Kik, a Canadian-based cryptocurrency social media startup, has warned the SEC that it would fight back against alleged securities infractions. As first reported by the Wall Street Journal, Kik is fighting back regarding its 2017 initial coin offering (ICO).
Kik Fights Back
During its ICO, the Canadian-based app company raised almost $100 million in ‘kin’ tokens. At the time, the SEC was cracking down hard on ICOs and deeming them as “unregistered securities.” Jay Claton, the SEC Chairman, made a firm stance on ICOs in February of 2018 and said, “I believe every ICO I’ve seen is a security.”
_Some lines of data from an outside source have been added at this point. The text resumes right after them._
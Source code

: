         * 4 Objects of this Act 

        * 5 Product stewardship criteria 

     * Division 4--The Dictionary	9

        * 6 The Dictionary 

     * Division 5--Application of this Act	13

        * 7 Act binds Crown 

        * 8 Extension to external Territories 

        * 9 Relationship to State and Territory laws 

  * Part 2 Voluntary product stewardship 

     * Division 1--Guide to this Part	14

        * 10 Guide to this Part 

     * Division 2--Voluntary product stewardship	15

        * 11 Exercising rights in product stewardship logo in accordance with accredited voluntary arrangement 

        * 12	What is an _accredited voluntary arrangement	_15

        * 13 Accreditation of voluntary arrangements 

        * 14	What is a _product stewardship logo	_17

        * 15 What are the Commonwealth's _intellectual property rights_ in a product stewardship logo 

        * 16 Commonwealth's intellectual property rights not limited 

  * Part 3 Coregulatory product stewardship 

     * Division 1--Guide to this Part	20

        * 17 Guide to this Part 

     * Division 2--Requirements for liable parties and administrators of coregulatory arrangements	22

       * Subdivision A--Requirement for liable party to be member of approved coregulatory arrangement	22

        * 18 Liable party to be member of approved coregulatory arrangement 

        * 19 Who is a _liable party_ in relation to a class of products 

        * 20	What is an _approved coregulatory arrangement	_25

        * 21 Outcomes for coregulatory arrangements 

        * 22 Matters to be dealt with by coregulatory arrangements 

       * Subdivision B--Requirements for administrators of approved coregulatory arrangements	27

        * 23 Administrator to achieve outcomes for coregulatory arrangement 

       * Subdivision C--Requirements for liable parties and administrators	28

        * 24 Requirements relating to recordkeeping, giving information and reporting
“I want to go back to separating ICOs and cryptocurrencies. ICOs that are securities offerings, we should regulate them like we regulate securities offerings. End of story.”
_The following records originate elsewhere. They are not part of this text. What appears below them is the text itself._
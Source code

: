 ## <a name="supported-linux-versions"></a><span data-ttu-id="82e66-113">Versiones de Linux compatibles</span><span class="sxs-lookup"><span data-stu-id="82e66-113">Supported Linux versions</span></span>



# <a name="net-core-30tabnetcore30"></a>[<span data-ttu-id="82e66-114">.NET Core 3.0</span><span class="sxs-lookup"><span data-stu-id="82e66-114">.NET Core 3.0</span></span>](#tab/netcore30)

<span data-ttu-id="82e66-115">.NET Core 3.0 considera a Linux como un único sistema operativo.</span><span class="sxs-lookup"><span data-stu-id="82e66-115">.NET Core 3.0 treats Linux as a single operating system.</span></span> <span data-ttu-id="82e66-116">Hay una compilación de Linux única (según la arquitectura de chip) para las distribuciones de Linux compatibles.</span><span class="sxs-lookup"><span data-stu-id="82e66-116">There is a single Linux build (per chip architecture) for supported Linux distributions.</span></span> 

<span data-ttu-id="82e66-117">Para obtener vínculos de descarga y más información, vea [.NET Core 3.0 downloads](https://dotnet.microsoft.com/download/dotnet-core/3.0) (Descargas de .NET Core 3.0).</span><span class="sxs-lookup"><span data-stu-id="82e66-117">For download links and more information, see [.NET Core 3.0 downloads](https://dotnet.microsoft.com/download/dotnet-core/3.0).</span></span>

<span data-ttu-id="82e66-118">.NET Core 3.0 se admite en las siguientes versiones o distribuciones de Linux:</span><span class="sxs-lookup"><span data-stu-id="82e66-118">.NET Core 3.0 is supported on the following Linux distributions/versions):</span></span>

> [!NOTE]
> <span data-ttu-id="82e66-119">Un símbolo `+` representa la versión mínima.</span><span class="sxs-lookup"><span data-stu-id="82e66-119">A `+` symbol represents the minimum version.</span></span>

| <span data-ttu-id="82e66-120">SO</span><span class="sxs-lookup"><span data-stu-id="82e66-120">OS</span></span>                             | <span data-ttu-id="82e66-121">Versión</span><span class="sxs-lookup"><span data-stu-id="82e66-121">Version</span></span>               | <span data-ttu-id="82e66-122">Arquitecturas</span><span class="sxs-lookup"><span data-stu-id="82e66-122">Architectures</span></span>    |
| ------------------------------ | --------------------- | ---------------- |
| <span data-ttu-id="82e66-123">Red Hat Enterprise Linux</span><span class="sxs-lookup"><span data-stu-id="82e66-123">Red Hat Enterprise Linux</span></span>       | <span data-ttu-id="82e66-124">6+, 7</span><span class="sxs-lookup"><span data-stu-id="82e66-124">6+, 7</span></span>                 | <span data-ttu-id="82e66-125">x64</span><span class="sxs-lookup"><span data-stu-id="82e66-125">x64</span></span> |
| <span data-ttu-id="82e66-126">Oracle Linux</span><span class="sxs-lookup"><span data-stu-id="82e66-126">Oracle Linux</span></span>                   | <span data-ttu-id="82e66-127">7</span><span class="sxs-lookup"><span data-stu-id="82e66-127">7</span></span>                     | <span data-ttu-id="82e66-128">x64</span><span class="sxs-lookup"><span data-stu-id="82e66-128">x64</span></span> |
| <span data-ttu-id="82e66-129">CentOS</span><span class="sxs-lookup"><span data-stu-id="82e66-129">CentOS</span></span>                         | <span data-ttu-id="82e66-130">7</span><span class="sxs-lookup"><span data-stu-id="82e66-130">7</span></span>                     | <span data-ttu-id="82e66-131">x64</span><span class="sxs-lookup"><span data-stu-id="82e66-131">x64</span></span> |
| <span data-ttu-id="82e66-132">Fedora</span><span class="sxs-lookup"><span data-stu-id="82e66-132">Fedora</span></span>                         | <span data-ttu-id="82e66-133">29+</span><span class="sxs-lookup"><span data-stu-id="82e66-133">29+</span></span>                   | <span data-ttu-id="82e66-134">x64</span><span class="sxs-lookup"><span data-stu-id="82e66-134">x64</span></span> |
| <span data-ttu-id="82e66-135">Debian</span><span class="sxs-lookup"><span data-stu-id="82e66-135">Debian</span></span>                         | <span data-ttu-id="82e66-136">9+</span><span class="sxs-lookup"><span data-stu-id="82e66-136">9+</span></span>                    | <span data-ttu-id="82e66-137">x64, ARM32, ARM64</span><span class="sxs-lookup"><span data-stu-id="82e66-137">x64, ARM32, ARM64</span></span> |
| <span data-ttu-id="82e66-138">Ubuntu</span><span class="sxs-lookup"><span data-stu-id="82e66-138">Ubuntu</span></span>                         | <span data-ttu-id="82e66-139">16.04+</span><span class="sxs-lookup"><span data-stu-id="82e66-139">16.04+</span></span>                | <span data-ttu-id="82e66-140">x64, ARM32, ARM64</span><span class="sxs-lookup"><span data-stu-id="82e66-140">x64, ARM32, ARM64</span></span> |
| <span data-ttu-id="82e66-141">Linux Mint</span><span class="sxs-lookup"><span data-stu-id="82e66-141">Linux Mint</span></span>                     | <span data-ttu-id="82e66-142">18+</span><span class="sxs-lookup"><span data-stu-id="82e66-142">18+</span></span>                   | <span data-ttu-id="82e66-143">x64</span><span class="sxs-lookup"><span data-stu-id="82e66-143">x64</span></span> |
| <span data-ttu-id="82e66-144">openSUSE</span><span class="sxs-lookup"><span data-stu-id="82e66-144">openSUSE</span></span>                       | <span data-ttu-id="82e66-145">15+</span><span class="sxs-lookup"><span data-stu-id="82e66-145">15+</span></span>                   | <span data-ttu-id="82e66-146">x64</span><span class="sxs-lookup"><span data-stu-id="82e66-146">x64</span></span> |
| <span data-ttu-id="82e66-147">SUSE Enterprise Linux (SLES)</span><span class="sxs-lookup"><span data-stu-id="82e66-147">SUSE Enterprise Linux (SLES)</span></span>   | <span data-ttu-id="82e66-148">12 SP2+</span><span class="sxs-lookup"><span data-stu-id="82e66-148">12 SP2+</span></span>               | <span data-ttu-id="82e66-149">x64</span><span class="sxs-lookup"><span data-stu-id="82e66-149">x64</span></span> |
It seems Kik has now decided to fight back. Yesterday, the founder and CEO, Ted Livingston, published a blog post in regards to the report issued by the Wall Street Journal. In this post, Livingston stated the crypto startup was ready to take action and go head-to-head with the SEC.
This news comes after the startup was issued a Wells Notice by the SEC on November 16th, 2018. The notice outlines why they believe there was a securities infraction. Immediately following the notice, Kik issued its Wells Response rebuttal on December 7th.
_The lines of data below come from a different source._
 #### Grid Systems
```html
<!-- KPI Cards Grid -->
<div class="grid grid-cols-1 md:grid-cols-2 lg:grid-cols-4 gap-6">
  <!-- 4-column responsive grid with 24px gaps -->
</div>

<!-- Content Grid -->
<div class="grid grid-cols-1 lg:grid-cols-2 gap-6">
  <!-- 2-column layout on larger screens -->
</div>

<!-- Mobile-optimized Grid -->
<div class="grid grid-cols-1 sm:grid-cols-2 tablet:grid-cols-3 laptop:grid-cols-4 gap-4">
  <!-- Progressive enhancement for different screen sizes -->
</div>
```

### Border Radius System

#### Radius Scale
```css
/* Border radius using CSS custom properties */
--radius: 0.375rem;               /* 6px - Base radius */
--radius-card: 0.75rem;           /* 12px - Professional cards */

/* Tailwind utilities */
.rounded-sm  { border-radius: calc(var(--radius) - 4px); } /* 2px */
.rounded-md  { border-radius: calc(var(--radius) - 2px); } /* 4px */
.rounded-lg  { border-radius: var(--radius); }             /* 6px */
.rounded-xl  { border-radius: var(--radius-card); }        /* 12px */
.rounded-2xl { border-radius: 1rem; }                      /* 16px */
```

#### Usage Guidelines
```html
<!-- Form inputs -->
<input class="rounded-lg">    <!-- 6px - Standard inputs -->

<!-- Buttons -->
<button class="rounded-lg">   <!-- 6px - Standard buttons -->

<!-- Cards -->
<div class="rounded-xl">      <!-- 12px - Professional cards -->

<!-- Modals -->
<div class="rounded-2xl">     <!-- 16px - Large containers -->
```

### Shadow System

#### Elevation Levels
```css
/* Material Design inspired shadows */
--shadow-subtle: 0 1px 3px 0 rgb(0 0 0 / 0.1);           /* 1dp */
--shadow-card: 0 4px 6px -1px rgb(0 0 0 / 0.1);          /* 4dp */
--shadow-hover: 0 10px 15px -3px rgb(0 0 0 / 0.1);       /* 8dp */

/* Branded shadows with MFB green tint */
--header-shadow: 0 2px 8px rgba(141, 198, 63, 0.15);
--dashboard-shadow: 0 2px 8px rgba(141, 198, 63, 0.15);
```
Now, Kik is waiting to see if the SEC commissioners will make a case against them. The company isn’t challenging the SEC to change its laws to fit crypto but rather is challenging its definition of an investment contract under securities laws.
Kik’s Wells Response explains:
“The Commission has strayed well beyond the scope of its statutory authority to regulate the offer and sale of securities. But [this] attempt to water down the Howey analysis to expand its regulatory authority will not stand up to meaningful judicial scrutiny.”
It remains unknown how long it will take the SEC to respond to Kik’s challenge.